EXERCISE DETAILS — Could you filter the records below down to the lines that include the word "pointers"?

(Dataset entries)
———

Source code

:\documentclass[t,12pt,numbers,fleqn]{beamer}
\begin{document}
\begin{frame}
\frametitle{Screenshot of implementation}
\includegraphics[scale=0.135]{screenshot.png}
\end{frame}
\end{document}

———

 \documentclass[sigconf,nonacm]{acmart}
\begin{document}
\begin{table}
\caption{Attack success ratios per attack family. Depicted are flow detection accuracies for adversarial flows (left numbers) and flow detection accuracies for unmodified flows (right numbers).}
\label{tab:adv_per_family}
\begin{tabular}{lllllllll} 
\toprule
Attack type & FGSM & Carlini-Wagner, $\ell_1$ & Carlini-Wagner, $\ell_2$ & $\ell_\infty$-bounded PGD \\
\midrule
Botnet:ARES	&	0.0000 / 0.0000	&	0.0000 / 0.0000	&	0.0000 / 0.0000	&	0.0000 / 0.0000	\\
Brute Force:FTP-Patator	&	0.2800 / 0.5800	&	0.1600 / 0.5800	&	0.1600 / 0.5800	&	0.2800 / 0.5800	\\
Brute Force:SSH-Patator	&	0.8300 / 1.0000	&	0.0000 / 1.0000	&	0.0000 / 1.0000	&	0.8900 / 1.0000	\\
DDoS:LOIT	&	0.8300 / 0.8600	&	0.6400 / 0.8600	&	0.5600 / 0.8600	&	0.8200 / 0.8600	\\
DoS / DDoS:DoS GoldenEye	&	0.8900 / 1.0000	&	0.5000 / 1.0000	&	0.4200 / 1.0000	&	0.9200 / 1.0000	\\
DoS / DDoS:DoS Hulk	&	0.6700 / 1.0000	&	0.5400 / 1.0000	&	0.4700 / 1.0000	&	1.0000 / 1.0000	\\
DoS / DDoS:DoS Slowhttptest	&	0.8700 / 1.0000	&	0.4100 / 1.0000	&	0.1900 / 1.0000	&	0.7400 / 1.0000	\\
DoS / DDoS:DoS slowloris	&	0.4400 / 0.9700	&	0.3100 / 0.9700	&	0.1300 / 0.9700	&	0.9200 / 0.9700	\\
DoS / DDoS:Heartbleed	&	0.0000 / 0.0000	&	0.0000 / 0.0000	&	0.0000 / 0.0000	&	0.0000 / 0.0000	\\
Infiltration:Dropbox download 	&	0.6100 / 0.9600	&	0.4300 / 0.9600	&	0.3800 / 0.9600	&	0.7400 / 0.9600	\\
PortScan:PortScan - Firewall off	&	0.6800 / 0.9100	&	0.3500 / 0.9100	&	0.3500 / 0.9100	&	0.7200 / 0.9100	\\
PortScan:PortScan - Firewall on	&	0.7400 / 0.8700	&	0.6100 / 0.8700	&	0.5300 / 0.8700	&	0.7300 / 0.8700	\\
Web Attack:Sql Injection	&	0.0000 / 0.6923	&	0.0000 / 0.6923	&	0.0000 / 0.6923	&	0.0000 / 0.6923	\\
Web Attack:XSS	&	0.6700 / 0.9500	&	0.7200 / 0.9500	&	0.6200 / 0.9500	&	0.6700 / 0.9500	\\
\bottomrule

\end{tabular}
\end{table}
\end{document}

———

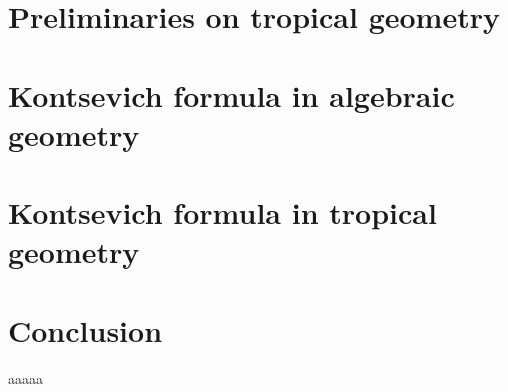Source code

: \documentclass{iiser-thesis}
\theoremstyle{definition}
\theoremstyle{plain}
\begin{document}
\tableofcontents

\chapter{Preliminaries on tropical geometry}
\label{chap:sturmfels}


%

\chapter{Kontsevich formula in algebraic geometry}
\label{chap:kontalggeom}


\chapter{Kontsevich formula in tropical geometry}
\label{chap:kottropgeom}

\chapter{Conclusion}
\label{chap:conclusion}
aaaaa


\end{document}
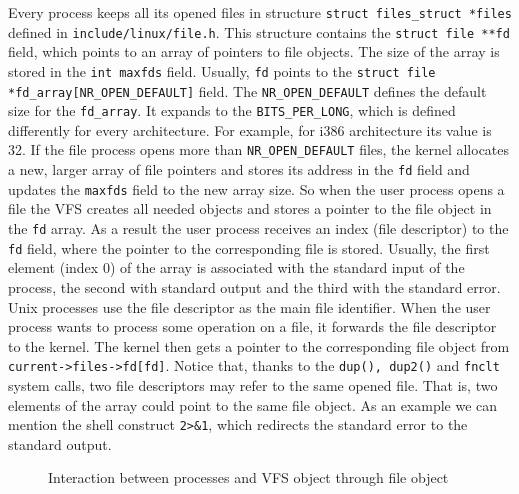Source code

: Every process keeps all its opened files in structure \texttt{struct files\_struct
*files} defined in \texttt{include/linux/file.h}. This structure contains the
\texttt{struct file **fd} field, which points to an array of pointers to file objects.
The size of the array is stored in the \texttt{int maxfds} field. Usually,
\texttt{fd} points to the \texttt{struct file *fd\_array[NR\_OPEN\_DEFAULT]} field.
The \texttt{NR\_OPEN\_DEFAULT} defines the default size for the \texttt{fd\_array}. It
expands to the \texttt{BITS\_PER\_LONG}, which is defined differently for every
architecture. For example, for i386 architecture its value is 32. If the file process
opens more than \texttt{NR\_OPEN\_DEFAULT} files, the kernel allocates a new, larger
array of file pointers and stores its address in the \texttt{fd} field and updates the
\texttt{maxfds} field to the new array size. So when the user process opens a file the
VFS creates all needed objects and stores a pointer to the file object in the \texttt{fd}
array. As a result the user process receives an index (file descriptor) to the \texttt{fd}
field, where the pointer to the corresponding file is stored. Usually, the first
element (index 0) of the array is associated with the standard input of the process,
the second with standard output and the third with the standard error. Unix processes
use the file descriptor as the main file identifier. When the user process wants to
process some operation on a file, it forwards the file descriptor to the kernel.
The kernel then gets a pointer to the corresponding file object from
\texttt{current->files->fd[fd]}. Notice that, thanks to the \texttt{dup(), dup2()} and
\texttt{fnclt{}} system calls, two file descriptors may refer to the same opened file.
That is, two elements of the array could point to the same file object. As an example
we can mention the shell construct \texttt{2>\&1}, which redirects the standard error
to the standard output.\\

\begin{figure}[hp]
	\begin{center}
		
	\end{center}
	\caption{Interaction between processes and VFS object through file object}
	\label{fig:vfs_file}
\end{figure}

———

TASK SOLUTION —
\texttt{struct file **fd} field, which points to an array of pointers to file objects.
array of file pointers and stores its address in the \texttt{fd} field and updates the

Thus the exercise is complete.